The dollar is set for its largest weekly fall in nearly three years and, were this the euro or the pound, market-watchers might be a little more concerned about what that might be saying about rate expectations. Our guest today, CIBC’s head of currency strategy Jeremy Stretch, said the dollar’s bull-run that has brought it to 4-1/4 year highs this month isn’t in immediate danger of fizzling out any time soon. The minutes of the Federal Reserve’s September meeting, released yesterday, show the members of its rate-setting committee are struggling with how to come to grips with the dual threats of a stronger currency and a global slowdown. Jeremy said the temporary pullback in the dollar was more the product of disappointment that the Fed’s hawks weren’t more vociferous than of any perception that policymakers are rethinking the likely course of U.S. rates. “The Fed are just mindful of the view the more pronounced the dollar gain, the slower the rebound and CPI will be lower … Central bankers are paid to worry about risks and certain Fed members are just considering a new external risk,” he said. Economists had widely expect the Fed to introduce its first rate rise in nearly eight years in the first half of next year, but market pricing now indicates that could be as late as September.
The world’s most influential central banks appear to be parting company in terms of how they conduct monetary policy and the dollar has emerged as the major beneficiary of that divergence. The dollar has risen by nearly 7 percent so far this year, putting it on track for its largest yearly percentage gain in nine years. This development is a welcome one to the European Central Bank or the Bank of England, with their export-dependent economies to cater to, but it’s not exactly music to the ears of the Fed. “The US is not immune to what is going on elsewhere, although the degree of export dependency is relatively low. We are in an environment where many central banks have been encouraging weaker currencies versus the USD to boost exports and mitigate deflation,” Jeremy said.
This week, China has taken the boldest steps this year to revive its economy and ward off the threat of sagging house prices, by cutting mortgage rates and down payment levels for the first time since the global crisis of 2008. No one ever doubted the government’s commitment to achieve its set target of 7.5 percent economic growth, whatever the cost and Beijing’s tough response to the pro-democracy protests in Hong Kong that have brought tens of thousands to the streets in the last week highlights that commitment.

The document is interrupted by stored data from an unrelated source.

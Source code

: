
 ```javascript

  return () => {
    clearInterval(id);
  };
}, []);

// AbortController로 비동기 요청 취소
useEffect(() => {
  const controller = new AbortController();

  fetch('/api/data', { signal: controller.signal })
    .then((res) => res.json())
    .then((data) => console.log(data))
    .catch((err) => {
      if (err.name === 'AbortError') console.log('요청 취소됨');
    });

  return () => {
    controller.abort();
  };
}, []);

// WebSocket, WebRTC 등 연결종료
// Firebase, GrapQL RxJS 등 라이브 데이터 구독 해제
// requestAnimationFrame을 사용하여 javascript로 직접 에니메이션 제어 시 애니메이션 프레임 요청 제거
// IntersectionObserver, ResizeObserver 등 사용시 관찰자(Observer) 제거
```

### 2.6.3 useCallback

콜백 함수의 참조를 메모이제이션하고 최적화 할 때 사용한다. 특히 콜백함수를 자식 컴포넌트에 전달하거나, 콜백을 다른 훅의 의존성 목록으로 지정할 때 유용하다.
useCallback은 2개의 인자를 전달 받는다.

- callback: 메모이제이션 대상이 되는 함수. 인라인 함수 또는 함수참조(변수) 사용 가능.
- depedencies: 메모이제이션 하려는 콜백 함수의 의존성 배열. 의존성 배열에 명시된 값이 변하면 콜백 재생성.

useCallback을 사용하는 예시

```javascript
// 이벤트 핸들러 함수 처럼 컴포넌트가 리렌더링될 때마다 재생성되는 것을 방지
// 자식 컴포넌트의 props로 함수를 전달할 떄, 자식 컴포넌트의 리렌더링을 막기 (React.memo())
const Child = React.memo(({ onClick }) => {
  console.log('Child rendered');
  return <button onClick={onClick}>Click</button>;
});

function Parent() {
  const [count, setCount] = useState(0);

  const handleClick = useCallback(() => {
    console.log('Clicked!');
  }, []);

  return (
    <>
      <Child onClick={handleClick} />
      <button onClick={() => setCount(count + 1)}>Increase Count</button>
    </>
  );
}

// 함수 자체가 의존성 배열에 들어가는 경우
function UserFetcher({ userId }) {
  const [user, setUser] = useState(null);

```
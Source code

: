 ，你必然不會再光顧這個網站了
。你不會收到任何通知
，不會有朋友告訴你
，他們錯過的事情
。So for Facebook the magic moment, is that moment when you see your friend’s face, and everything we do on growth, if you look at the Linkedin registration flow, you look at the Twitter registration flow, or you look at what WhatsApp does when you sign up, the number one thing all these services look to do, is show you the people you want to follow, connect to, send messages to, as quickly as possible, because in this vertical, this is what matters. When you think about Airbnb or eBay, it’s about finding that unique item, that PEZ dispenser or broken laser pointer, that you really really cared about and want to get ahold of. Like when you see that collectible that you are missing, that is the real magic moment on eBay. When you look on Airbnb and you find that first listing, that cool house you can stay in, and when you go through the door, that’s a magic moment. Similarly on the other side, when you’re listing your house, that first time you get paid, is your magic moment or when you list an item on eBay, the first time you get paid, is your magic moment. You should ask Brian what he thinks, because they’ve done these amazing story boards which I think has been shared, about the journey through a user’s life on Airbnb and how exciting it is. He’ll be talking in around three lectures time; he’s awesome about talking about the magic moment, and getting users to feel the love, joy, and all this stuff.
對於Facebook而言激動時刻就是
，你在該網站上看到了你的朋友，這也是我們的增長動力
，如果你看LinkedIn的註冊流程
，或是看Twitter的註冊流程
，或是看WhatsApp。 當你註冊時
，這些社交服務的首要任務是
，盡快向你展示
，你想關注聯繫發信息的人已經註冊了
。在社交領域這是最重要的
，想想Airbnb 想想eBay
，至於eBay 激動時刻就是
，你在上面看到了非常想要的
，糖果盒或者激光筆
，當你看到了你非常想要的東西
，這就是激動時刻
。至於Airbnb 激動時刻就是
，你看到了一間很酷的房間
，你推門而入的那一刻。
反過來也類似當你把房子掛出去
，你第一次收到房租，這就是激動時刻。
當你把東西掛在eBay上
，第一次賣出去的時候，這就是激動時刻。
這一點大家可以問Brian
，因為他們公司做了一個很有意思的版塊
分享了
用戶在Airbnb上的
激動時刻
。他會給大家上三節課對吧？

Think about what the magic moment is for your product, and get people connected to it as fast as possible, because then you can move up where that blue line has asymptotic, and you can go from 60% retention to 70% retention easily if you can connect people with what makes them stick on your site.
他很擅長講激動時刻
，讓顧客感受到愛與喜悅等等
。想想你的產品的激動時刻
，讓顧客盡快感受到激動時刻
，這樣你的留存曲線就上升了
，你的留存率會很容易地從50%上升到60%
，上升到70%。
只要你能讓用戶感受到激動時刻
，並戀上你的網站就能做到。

Hong Kong leader Leung Chun-ying defied the protesters’ demands to step down by Friday, with pressure also increasing from Leung’s backers in Beijing over one of the most serious political challenges they have faced in decades. Peter Ferdinand, associate professor of politics and international studies at the University of Warwick, told us this week the orthodoxy of the Chinese leadership is that the country needs economic growth first, and will develop “socialist democracy” later. “They think that premature democracy will be bad for growth – and if the demonstrations in Hong Kong lead to international damage to China’s economy, they will feel justified,” Peter said.